Across the whole listing, filter for the string "วยได" and copy every line that has it.

**Data in this exercise:**
-- Opening Marker --

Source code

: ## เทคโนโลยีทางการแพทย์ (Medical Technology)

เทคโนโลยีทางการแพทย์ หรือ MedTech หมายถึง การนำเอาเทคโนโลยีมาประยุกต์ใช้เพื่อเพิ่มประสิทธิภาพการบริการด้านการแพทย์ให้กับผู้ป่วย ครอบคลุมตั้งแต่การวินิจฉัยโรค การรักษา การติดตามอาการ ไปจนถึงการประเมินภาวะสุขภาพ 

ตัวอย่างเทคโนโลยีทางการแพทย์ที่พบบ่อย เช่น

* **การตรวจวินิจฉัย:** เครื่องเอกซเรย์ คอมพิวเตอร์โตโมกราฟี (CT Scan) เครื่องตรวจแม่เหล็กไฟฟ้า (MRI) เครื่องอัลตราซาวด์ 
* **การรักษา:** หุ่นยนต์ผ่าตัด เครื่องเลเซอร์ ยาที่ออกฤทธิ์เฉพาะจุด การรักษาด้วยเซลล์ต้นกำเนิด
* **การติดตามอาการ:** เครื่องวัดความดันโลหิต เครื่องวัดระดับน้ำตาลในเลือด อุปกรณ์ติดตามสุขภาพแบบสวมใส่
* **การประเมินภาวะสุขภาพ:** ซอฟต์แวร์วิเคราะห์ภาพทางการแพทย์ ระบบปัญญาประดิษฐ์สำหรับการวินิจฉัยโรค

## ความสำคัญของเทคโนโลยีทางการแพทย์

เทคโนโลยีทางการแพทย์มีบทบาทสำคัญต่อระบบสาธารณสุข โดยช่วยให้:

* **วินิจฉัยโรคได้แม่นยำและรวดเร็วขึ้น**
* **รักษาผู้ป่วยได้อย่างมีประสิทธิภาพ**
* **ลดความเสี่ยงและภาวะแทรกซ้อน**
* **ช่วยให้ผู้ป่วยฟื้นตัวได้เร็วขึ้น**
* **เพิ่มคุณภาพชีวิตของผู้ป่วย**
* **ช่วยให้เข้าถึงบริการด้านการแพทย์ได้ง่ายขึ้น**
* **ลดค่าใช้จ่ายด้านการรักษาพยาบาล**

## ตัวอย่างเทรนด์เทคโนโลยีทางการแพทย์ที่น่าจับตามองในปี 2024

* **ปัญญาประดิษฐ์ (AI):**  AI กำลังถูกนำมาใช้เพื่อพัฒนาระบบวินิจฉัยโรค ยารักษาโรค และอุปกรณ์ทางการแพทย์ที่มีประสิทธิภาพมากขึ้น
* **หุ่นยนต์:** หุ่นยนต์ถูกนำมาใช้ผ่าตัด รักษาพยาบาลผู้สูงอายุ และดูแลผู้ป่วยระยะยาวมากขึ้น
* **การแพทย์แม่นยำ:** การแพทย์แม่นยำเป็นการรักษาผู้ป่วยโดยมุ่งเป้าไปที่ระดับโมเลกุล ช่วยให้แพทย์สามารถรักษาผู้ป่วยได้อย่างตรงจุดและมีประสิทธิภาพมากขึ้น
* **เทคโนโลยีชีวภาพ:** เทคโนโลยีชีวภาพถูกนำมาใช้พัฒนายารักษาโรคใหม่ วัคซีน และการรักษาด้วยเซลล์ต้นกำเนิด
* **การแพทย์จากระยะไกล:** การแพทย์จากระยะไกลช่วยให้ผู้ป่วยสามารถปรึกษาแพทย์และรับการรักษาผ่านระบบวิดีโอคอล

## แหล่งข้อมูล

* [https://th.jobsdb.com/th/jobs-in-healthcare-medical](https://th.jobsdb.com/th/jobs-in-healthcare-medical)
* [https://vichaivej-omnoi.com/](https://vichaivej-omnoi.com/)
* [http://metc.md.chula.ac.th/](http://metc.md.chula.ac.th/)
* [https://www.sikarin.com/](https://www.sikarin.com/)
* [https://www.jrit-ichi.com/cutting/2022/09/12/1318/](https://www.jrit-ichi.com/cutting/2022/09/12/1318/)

-- Closing Marker --

**Answer to this exercise:**
* **รักษาผู้ป่วยได้อย่างมีประสิทธิภาพ**
* **การแพทย์แม่นยำ:** การแพทย์แม่นยำเป็นการรักษาผู้ป่วยโดยมุ่งเป้าไปที่ระดับโมเลกุล ช่วยให้แพทย์สามารถรักษาผู้ป่วยได้อย่างตรงจุดและมีประสิทธิภาพมากขึ้น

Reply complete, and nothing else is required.